== TASK REQUIREMENTS ==
Within the material below, filter for lines that hold the word "项英与武汉工人运动".
※
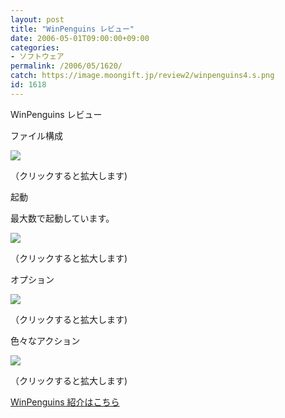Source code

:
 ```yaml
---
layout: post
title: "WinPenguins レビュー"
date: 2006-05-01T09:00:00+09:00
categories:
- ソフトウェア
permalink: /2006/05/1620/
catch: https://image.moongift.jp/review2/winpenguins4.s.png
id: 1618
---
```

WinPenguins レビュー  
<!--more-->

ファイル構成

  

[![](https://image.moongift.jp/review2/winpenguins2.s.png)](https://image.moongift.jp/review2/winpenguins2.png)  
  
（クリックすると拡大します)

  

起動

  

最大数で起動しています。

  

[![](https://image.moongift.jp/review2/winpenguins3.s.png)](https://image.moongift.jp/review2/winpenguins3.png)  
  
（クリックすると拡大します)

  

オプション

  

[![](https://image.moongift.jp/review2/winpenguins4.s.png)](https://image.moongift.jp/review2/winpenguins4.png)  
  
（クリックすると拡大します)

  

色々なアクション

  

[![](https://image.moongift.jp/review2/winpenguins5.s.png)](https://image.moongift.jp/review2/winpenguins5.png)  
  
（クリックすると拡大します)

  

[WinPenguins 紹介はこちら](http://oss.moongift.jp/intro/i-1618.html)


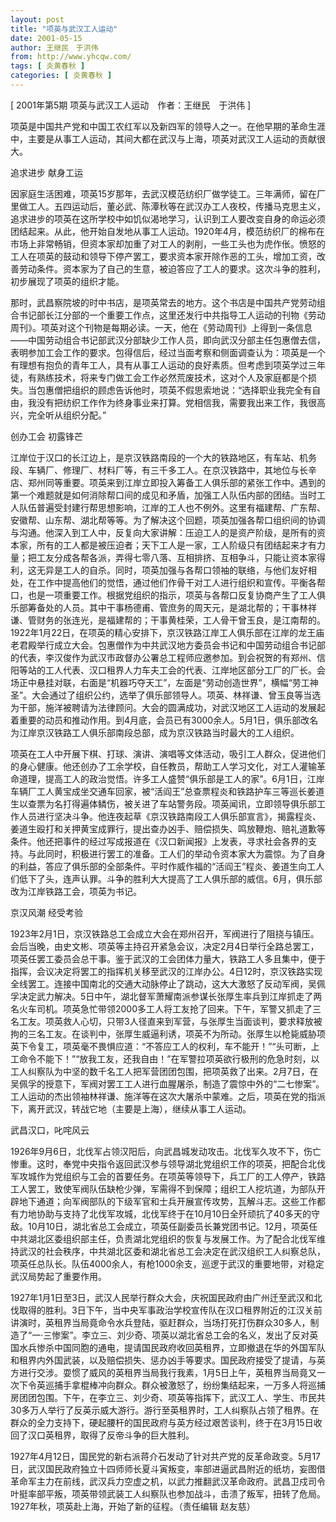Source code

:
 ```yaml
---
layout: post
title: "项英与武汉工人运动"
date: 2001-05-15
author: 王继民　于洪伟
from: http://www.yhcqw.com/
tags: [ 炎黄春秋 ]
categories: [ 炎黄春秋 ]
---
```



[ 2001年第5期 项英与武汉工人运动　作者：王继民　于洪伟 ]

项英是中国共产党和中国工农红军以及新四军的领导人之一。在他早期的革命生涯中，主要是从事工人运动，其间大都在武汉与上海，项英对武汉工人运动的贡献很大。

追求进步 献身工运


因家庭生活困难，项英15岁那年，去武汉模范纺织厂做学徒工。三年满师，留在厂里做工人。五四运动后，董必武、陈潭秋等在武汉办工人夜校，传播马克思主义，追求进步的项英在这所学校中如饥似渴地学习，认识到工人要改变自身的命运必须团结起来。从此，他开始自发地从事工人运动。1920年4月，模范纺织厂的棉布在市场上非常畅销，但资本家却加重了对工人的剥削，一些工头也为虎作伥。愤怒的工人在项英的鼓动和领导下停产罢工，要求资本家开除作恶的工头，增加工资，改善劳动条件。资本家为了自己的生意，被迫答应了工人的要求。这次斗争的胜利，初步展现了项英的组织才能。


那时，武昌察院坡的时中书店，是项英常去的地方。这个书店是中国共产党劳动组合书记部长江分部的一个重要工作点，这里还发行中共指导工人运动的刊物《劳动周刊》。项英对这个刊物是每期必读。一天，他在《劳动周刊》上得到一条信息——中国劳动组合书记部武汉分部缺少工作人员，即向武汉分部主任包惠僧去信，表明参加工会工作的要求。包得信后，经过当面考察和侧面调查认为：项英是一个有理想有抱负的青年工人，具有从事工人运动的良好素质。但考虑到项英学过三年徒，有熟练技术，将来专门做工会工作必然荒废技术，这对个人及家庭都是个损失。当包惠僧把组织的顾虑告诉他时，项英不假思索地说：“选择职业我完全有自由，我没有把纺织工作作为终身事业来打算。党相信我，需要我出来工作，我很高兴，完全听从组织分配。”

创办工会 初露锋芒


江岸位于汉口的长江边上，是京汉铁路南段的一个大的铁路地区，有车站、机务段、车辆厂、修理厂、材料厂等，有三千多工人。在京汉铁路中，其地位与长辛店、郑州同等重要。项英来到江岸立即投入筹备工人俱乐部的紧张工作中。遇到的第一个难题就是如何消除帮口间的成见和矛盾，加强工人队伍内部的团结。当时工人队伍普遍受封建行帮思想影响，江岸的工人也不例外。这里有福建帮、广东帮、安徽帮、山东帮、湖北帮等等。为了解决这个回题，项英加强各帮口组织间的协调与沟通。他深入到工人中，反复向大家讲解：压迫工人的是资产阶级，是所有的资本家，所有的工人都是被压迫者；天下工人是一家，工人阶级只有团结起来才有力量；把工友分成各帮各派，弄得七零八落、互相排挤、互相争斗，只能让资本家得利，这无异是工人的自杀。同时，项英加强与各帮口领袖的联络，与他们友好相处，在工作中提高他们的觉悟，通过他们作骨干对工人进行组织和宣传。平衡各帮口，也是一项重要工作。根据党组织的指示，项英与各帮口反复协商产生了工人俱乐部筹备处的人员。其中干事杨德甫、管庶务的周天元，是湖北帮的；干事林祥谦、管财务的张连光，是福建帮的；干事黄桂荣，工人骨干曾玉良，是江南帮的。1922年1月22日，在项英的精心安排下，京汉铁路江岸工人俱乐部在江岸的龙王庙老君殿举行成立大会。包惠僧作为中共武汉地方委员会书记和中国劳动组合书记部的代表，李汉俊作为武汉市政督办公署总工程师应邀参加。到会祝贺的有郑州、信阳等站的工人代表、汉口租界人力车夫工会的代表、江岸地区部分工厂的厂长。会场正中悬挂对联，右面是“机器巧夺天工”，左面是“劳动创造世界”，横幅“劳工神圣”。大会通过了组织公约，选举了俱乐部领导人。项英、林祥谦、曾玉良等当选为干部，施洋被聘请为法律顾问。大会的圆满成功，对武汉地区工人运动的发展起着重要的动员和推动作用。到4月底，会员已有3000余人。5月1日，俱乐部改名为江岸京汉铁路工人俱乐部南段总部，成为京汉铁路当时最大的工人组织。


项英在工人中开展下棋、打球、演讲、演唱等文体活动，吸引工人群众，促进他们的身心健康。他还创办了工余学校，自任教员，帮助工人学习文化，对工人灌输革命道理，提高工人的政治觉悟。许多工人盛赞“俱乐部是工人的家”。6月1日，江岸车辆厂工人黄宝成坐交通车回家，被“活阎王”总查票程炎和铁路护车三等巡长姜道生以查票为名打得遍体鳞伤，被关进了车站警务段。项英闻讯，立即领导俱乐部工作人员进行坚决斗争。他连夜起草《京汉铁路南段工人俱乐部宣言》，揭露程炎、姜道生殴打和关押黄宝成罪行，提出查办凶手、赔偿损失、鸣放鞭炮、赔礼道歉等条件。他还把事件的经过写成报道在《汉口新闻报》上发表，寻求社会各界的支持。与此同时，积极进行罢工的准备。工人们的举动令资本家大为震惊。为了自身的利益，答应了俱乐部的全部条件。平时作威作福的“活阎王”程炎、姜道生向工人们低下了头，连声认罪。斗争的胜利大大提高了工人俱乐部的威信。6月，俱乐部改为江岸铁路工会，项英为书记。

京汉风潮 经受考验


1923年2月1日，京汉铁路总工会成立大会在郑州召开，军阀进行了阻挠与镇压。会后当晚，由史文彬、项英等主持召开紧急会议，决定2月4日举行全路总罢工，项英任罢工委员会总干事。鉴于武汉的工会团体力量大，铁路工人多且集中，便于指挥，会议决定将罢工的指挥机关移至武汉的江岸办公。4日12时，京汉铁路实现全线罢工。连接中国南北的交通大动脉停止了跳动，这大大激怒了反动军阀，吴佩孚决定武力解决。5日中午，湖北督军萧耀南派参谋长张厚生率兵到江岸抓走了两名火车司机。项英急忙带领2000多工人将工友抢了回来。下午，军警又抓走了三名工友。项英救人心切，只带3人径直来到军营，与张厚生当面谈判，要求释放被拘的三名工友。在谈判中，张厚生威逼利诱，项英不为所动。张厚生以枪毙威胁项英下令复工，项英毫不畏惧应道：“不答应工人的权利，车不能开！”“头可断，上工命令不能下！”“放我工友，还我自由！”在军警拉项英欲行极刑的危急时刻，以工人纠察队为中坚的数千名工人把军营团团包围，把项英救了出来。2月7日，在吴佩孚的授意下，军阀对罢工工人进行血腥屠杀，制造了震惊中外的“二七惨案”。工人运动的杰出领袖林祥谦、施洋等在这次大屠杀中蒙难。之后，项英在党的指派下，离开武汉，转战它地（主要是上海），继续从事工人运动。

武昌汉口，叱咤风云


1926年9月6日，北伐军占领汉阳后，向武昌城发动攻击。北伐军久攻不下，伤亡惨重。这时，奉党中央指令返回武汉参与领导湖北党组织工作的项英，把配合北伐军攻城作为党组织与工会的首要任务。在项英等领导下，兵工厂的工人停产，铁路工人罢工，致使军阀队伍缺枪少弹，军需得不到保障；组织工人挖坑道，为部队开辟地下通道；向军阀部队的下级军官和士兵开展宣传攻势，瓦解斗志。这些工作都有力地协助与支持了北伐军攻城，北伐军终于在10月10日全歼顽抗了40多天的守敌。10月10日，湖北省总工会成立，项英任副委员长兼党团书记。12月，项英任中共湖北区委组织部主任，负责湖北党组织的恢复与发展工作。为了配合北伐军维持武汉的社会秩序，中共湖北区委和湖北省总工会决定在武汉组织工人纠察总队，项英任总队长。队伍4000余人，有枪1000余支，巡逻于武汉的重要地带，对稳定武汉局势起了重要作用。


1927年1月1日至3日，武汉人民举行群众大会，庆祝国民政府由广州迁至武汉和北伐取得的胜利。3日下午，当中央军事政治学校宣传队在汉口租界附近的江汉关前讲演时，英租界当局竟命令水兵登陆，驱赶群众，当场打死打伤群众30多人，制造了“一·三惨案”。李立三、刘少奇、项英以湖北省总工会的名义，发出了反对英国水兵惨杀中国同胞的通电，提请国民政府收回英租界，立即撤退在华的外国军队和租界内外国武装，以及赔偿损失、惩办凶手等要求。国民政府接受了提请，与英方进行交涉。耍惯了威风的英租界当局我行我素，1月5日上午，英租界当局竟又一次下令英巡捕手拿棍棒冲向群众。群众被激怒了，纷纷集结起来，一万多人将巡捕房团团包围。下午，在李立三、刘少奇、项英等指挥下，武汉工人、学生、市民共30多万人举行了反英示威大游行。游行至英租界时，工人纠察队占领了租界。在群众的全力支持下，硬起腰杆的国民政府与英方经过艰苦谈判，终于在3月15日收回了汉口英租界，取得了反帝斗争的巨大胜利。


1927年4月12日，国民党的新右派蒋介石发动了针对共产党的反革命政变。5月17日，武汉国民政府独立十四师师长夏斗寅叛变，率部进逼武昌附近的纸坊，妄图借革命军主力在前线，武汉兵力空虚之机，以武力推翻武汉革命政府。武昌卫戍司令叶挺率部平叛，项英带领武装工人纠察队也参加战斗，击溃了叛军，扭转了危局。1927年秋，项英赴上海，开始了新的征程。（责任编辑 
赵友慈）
※
== OUTPUT FOR THIS TASK ==
title: "项英与武汉工人运动"
[ 2001年第5期 项英与武汉工人运动　作者：王继民　于洪伟 ]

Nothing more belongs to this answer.